## [Task goal]
Determine which lines of the records include the word "documentclass", and copy them.

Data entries
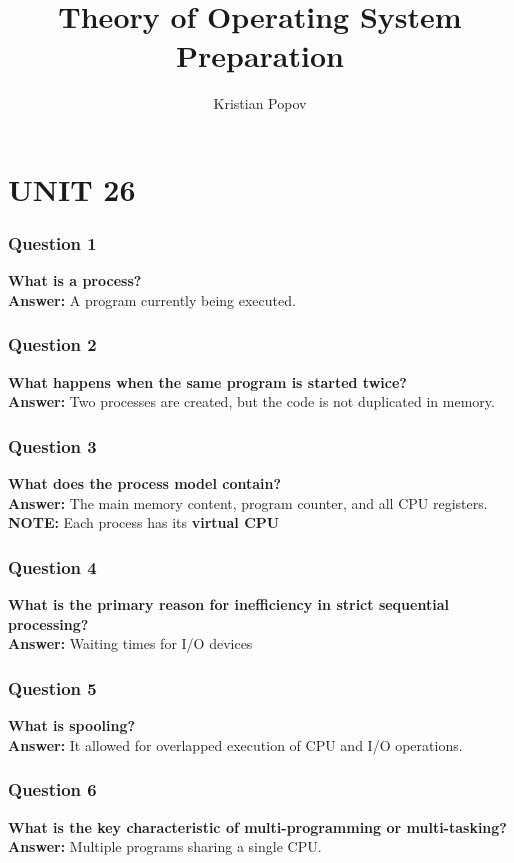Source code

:\documentclass{article}
\begin{document}
\title{Theory of Operating System Preparation}
\author{Kristian Popov}
\date{}
\maketitle

\section*{UNIT 26}

\subsubsection*{Question 1} 
\textbf{What is a process?} \\
\textbf{Answer:} A program currently being executed.

\subsubsection*{Question 2}
\textbf{What happens when the same program is started twice?} \\
\textbf{Answer:} Two processes are created, but the code is not duplicated in memory.

\subsubsection*{Question 3}
\textbf{What does the process model contain?} \\
\textbf{Answer:} The main memory content, program counter, and all CPU registers. \\
\textbf{NOTE:} Each process has its \textbf{virtual CPU}

\subsubsection*{Question 4}
\textbf{What is the primary reason for inefficiency in strict sequential processing?} \\
\textbf{Answer:} Waiting times for I/O devices

\subsubsection*{Question 5}
\textbf{What is spooling?} \\
\textbf{Answer:} It allowed for overlapped execution of CPU and I/O operations.

\subsubsection*{Question 6}
\textbf{What is the key characteristic of multi-programming or multi-tasking?} \\
\textbf{Answer:} Multiple programs sharing a single CPU.
\end{document}
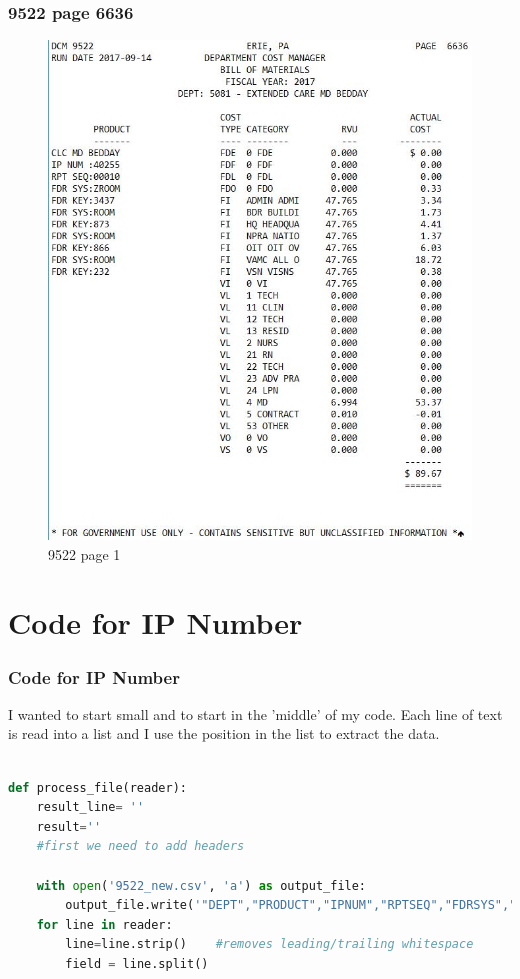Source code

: \documentclass{beamer}\usepackage[]{graphicx}\usepackage[]{color}
\begin{document}
\begin{frame}[fragile]
  \frametitle{9522 page 6636}
  
\begin{figure}
\includegraphics[scale=0.4]{9522_page6636}
\caption{9522 page 1}
\end{figure}
  
\end{frame}


\section{Code for IP Number}
\begin{frame}[fragile]
  \frametitle{Code for IP Number}
I wanted to start small and to start in the 'middle' of my code. Each line of text is read into a list and I use the position in the list to extract the data.
\begin{lstlisting}[language=Python]

def process_file(reader):
    result_line= ''
    result=''
    #first we need to add headers
    
    with open('9522_new.csv', 'a') as output_file:
        output_file.write('"DEPT","PRODUCT","IPNUM","RPTSEQ","FDRSYS","FDRKEY"' +'\n')
    for line in reader:
        line=line.strip()    #removes leading/trailing whitespace
        field = line.split()
\end{lstlisting}
        

   
\end{frame}
\end{document}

## [Reply]
:\documentclass{article}
: \documentclass{beamer}\usepackage[]{graphicx}\usepackage[]{color}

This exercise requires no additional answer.